When a lifecycle problem was hit, typically it would take the
form of accessing memory that had been freed, and contained garbage due
to lingering pointers to freed objects.
---------- Where we are now: ----------
To fix this situation we now have a VclPtr - which is a smart
reference-counting pointer (include/vcl/vclptr.hxx) which is
designed to look and behave -very- much like a normal pointer
to reduce code-thrash. VclPtr is used to wrap all OutputDevice
derived classes thus:
VclPtr<Dialog> pDialog( new Dialog( ... ), SAL_NO_ACQUIRE );
...
pDialog.disposeAndClear();
However - while the VclPtr reference count controls the
lifecycle of the Dialog object, it is necessary to be able to
break reference count cycles. These are extremely common in
widget hierarchies as each widget holds (smart) pointers to
its parents and also its children.
Thus - all previous 'delete' calls are replaced with 'dispose'
method calls:
** What is dispose ?
Dispose is defined to be a method that releases all references
that an object holds - thus allowing their underlying
resources to be released. However - in this specific case it
also releases all backing graphical resources. In practical
terms, all destructor functionality has been moved into
'dispose' methods, in order to provide a minimal initial
behavioral change.
As such a VclPtr can have three states:
VclPtr<PushButton> pButton;
...
assert (pButton == nullptr || !pButton); // null
assert (pButton && !pButton->IsDisposed()); // alive
assert (pButton && pButton->IsDisposed()); // disposed
** ScopedVclPtr - making disposes easier
While replacing existing code with new, it can be a bit
tiresome to have to manually add 'disposeAndClear()'
calls to VclPtr<> instances.
Luckily it is easy to avoid that with a ScopedVclPtr which
does this for you when it goes out of scope.
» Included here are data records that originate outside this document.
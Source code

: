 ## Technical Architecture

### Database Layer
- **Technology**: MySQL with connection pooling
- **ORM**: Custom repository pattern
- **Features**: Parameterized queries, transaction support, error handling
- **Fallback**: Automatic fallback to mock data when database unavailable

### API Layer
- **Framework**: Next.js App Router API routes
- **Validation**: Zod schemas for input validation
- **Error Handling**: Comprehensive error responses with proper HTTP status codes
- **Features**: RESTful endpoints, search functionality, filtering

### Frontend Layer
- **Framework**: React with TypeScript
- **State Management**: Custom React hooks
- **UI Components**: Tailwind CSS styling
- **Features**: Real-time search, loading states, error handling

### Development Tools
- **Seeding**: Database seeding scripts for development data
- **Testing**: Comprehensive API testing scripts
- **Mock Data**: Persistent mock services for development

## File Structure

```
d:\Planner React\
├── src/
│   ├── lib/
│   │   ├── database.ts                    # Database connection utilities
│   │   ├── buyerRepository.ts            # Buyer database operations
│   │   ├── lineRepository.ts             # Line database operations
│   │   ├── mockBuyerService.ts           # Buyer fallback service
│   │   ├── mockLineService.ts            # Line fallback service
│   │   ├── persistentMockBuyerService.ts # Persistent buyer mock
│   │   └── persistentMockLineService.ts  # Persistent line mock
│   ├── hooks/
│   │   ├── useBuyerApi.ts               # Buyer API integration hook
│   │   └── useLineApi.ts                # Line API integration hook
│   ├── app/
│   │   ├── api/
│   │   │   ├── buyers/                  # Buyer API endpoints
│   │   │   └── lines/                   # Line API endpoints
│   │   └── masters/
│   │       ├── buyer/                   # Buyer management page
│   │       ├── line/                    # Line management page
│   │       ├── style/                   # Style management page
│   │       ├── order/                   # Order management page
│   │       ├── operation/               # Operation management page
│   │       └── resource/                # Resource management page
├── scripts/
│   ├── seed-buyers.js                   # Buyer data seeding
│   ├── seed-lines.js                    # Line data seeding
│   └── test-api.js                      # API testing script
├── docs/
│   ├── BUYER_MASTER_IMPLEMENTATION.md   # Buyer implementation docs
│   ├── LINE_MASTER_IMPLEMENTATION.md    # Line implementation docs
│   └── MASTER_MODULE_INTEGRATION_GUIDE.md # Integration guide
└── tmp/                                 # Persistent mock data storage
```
** One extra gotcha - an initial reference-count of 1
In the normal world of love and sanity, eg. creating UNO
objects, the objects start with a ref-count of zero. Thus
the first reference is always taken after construction by
the surrounding smart pointer.
Unfortunately, the existing VCL code is somewhat tortured,
and does a lot of reference and de-reference action on the
class -during- construction. This forces us to construct with
a reference of 1 - and to hand that into the initial smart
pointer with a SAL_NO_ACQUIRE.
To make this easier, we have 'Instance' template wrappers
that make this apparently easier, by constructing the
pointer for you.
** How does my familiar code change ?
Lets tweak the exemplary code above to fit the new model:
- Dialog aDialog(... dialog params ... );
- aDialog.Execute(...);
+ ScopedVclPtrInstance<Dialog> pDialog(... dialog params ... );
+ pDialog->Execute(...); // VclPtr behaves much like a pointer
or:
- Dialog *pDialog = new Dialog(... dialog params ...);
+ VclPtrInstance<Dialog> pDialog(... dialog params ...);
pDialog->Execute(...);
- delete pDialog;
+ pDialog.disposeAndClear(); // done manually - replaces a delete
or:
- boost::shared_ptr<Dialog> xDialog(new Dialog(...));
+ ScopedVclPtrInstance<Dialog> xDialog(...);
xDialog->Execute(...);
+ // depending how shared_ptr was shared perhaps
+ // someone else gets a VclPtr to xDialog
or:
- VirtualDevice aDev;
+ ScopedVclPtrInstance<VirtualDevice> pDev;
Other things that are changed are these:
- pButton = new PushButton(NULL);
+ pButton = VclPtr<PushButton>::Create(nullptr);
...
- vcl::Window *pWindow = new PushButton(NULL);
+ VclPtr<vcl::Window> pWindow;
+ pWindow.reset(VclPtr<PushButton>::Create(nullptr));
** Why are these 'disposeOnce' calls in destructors ?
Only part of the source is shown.